[PROBLEM TO SOLVE] A complete answer lists every line of the entries below where the string "evaluation" appears.

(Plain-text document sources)
┌────────

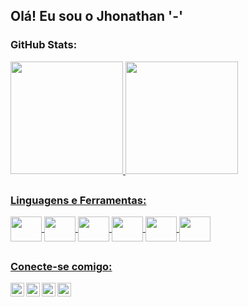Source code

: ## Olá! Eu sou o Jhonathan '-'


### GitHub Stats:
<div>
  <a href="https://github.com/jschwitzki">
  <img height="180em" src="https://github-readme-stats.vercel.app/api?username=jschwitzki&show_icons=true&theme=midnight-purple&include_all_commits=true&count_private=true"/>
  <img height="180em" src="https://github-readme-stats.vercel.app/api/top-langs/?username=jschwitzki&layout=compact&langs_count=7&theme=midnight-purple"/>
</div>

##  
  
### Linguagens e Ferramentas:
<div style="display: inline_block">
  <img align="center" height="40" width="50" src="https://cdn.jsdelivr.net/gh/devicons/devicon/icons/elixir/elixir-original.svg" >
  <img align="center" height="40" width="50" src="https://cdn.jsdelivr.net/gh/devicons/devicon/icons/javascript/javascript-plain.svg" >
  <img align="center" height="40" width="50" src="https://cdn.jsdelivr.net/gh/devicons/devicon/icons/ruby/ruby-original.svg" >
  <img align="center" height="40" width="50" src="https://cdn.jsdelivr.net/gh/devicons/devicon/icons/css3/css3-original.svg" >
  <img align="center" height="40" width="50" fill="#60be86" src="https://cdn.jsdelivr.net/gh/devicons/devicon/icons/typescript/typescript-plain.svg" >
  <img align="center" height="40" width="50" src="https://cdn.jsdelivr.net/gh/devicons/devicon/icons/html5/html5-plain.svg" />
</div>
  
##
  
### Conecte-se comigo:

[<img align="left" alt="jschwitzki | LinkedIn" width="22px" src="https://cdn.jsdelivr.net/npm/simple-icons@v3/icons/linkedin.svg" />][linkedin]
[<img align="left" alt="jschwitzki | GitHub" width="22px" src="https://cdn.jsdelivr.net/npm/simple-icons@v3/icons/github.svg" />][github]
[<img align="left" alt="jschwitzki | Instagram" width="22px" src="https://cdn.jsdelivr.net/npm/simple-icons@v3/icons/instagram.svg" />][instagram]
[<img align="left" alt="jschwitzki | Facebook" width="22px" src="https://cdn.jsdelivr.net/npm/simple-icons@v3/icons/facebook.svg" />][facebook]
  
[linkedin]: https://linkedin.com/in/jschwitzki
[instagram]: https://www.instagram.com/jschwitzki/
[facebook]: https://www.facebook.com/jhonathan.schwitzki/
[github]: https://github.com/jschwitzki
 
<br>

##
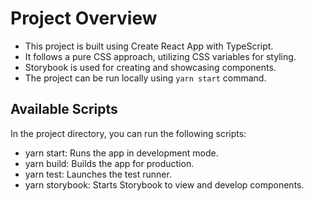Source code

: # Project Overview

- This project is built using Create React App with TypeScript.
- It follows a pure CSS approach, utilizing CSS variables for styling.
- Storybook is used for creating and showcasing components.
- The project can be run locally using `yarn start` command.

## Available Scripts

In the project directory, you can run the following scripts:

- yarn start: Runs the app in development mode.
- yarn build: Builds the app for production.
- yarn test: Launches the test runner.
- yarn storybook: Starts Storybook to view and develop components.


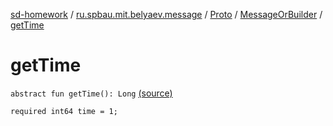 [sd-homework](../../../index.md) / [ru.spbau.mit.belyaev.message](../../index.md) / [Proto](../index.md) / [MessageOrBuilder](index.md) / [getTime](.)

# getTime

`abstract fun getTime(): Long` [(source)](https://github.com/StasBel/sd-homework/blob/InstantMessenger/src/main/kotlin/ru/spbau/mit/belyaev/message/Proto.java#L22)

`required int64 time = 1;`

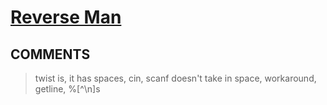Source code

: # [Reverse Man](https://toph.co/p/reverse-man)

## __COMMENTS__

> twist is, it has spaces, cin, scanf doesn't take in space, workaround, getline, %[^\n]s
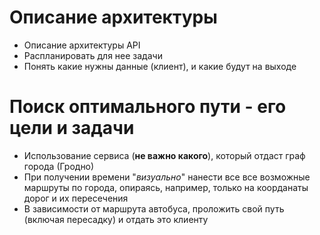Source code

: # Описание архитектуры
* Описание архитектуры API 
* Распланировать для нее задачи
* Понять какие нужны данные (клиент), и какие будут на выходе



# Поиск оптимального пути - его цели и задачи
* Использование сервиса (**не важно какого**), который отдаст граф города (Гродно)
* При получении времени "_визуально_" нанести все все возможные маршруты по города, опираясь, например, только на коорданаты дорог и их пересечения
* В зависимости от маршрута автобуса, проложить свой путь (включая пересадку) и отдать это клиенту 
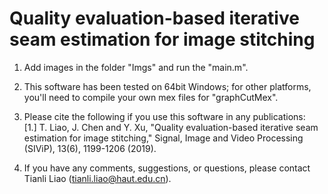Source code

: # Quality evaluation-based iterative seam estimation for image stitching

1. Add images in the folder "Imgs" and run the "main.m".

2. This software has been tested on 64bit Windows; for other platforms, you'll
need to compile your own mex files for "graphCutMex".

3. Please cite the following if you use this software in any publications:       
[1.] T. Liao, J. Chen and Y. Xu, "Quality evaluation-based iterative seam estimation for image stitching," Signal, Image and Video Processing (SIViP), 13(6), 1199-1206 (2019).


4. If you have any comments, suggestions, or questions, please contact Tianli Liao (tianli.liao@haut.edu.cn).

└────────

[EXERCISE OUTPUT]
: # Quality evaluation-based iterative seam estimation for image stitching
[1.] T. Liao, J. Chen and Y. Xu, "Quality evaluation-based iterative seam estimation for image stitching," Signal, Image and Video Processing (SIViP), 13(6), 1199-1206 (2019).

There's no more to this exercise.